# Best place to find intresting drift wood



## shift (Dec 21, 2012)

Is there any source for real cool pieces of driftwood or is it more of a waiting game and keeping your eye out for something that catches your eye.

I'm trying to find something good for the new 4' tank.


----------



## MEDHBSI (Sep 4, 2011)

there is a billion pieces near tsawwassen ferry along the shore. I've seen alot of nice pieces there.


----------



## shift (Dec 21, 2012)

IF i wonder the creeks/lakes locally and find some wood.. as long as its decently hard (not to easily scratched) is it generally safe for the aquarium?


----------



## jkcichlid (Apr 21, 2010)

A good scrub with a clean brush or a pressurewasher. Then give it a soak in a mild bleach solution for a few days to kill off any bugs that may be present.
If it does not sink, you may have to soak it in a tub of water or attach some slate or rock to help hold it down. Depending on the shape, you may be able to place some rocks in the crotches or screw some slate tile to the bottom


----------



## MEDHBSI (Sep 4, 2011)

I usually scrub with a brush and vinigar then pour boiling hot water over it making sure to get in all the cracks and holes


----------



## shift (Dec 21, 2012)

Can grape vine driftwood be used in tanks? I generally see it in the reptile section of pet stores. ?


----------



## Reckon (Jul 25, 2012)

Welcome
how about manzanita branches you find in wedding/decor stores?


----------



## Diztrbd1 (Apr 21, 2010)

according to the FAQ section in that link, theirs is only for display/decor purposes so might be treated with something ....but they did recommend this site for aquarium/pet wood: Fine Aquatics - Manzanita Aquarium Wood

Grape vine I've seen mixed opinions about, might be best to google that one to get a solid answer
if you do use it make sure to strip the bark off of it, actually it's probably best to get the bark off of anything you get


----------



## shift (Dec 21, 2012)

Emailed fine Aquatics and manzenita canada... told them it was for an aquarium so i will see what they respond with.

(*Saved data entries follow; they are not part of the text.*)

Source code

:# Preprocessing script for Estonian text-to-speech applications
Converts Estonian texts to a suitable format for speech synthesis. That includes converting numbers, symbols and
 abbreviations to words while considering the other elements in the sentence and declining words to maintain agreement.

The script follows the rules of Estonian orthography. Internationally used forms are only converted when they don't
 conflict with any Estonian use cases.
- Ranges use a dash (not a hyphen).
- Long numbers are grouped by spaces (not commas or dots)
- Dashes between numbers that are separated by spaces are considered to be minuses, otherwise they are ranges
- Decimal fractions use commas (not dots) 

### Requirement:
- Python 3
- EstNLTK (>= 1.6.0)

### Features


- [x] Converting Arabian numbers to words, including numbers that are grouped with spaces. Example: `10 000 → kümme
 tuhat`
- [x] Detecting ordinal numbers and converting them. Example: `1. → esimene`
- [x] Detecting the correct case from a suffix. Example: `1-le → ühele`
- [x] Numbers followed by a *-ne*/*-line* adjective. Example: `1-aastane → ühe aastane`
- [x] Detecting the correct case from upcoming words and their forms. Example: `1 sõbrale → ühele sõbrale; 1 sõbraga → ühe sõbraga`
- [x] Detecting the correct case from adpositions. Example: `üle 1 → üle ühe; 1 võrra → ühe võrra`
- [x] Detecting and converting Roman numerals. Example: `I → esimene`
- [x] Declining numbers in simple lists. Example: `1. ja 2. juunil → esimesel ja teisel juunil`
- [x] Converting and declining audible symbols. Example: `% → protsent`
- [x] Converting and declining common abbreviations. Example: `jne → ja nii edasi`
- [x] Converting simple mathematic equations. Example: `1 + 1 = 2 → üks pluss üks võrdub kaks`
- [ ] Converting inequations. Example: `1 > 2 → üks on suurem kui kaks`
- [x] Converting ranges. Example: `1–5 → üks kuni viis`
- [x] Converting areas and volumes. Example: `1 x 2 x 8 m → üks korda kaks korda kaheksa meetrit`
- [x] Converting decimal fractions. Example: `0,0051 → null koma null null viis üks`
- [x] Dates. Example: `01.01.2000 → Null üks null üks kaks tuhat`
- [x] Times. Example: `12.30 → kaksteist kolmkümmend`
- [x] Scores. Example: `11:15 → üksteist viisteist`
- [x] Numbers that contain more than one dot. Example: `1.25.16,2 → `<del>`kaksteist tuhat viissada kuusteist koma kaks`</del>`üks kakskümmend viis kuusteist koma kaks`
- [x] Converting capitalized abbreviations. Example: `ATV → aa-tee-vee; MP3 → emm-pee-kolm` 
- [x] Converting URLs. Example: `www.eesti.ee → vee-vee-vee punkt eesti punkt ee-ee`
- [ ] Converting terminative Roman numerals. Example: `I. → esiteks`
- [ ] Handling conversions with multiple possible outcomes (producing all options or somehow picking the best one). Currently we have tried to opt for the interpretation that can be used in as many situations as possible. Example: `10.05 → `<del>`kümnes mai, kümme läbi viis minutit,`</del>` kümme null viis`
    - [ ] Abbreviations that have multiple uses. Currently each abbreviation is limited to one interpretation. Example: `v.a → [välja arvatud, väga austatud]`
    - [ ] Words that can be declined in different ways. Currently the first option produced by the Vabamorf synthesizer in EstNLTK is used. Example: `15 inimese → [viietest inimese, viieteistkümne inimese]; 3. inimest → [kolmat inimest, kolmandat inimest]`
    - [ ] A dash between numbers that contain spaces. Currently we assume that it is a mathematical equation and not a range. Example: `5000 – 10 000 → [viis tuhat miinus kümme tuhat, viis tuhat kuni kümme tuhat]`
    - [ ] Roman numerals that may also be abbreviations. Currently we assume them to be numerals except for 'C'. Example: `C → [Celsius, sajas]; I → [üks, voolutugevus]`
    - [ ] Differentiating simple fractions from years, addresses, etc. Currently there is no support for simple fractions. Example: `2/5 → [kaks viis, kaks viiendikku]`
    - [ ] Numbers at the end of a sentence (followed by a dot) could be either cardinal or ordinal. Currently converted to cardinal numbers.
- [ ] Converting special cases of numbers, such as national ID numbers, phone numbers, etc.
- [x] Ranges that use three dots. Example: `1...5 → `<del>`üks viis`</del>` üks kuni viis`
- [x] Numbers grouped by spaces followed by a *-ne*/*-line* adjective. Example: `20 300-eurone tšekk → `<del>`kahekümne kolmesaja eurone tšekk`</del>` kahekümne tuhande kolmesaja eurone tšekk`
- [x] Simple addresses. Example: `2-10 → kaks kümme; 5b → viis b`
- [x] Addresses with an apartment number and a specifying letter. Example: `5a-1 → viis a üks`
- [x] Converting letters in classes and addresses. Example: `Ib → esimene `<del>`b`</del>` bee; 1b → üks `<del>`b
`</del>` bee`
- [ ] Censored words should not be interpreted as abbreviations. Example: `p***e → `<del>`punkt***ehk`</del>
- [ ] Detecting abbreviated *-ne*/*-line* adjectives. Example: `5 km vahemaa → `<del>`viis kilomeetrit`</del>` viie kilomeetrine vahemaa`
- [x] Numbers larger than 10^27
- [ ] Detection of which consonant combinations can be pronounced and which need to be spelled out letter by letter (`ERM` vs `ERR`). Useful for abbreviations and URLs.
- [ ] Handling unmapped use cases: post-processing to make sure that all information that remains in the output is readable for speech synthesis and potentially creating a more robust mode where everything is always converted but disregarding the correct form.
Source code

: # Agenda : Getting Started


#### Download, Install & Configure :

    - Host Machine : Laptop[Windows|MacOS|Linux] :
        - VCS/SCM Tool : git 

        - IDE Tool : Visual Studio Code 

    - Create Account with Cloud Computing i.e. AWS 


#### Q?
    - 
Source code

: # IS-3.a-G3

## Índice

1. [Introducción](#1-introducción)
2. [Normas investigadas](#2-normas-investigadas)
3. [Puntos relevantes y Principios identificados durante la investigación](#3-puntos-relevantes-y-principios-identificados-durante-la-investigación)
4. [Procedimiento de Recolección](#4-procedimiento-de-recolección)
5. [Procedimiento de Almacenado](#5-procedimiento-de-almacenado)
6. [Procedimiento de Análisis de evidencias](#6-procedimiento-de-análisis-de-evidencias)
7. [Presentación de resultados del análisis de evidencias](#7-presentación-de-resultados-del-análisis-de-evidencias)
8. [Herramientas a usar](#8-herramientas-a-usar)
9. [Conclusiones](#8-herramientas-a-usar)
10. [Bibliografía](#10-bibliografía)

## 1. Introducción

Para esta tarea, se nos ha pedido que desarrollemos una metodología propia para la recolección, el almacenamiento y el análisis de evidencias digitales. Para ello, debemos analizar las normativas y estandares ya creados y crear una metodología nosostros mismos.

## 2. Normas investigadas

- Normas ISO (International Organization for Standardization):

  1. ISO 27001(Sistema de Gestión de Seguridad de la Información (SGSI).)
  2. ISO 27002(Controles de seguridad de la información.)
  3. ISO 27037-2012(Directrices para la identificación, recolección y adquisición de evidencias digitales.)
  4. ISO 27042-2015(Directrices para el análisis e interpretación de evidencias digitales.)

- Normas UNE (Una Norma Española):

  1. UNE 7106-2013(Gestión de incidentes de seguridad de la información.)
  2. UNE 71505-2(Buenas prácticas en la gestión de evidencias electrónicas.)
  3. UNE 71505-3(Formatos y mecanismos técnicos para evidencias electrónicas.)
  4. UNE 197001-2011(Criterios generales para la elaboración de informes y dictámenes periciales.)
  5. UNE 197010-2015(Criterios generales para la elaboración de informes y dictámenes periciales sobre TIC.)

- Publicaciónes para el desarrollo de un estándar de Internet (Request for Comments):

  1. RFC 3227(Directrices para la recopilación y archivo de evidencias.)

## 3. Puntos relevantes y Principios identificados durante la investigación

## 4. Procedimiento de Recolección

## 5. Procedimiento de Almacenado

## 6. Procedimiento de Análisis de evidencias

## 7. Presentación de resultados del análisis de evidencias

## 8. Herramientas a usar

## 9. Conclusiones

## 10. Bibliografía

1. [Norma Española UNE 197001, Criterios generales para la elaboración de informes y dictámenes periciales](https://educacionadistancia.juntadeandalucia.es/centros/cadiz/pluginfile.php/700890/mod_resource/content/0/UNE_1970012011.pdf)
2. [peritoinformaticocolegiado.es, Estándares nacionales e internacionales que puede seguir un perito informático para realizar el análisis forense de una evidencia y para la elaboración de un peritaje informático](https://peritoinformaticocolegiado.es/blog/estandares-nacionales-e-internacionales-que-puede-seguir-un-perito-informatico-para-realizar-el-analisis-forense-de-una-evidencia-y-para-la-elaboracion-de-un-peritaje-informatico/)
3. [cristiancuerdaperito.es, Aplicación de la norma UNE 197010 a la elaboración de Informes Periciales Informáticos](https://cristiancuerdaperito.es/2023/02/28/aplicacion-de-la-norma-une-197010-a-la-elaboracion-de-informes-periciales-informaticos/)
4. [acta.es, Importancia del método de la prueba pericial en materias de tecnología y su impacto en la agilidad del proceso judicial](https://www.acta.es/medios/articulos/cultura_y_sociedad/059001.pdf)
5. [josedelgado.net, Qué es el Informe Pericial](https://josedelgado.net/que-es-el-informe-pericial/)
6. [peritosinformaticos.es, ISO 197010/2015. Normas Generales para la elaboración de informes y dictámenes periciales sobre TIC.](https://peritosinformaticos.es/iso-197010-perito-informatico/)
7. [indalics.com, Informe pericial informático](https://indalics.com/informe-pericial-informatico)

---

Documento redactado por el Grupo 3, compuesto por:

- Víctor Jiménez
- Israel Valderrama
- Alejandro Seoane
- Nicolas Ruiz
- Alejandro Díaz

Most wood i have seen in decore stores is coated or painted.. I will keep an eye out next time i'm out and about.


----------



## Travo (Dec 16, 2012)

I keep a large piece of driftwood floating on top of my 150gallon I think it looks great


----------



## shift (Dec 21, 2012)

I think I would prefer more of a rooty stump but I spotted these two not bad pieces in a store I popped into


----------



## Reckon (Jul 25, 2012)

Its a bit of a distance to come down, but when you see IPU get in their wood you should consider making a run in. They get pretty cool stuff

Should've taken a close up shot but here's what I picked up around october last year:


----------



## shift (Dec 21, 2012)

Where is IPU? How much ish did thy one run you? I like that look!


----------



## Diztrbd1 (Apr 21, 2010)

they are in Burnaby & Richmond here is their site: http://www.islandpets.ca/
here is a thread in their section that I posted some pix & vids of the wood on: http://www.bcaquaria.com/forum/island-pets-unlimited-42/got-wood-32948/?highlight=wood


----------



## shift (Dec 21, 2012)

Awesome. I will defiantly check them out when I'm down. Thanks for the info!


----------



## Reckon (Jul 25, 2012)

shift said:


> Where is IPU? How much ish did thy one run you? I like that look!


Wasn't cheap, close to 50 clams including tax for that one


----------



## Bobsidd (Dec 28, 2012)

Looks like IPU got another shipment in recently. I was at the Burnaby store today and they have bags of the stuff. Wasn't cheap, but they have some exceptional pieces.


----------



## Reckon (Jul 25, 2012)

30-50cm pieces are around $35 each, 50+ cm I believe are $45.


----------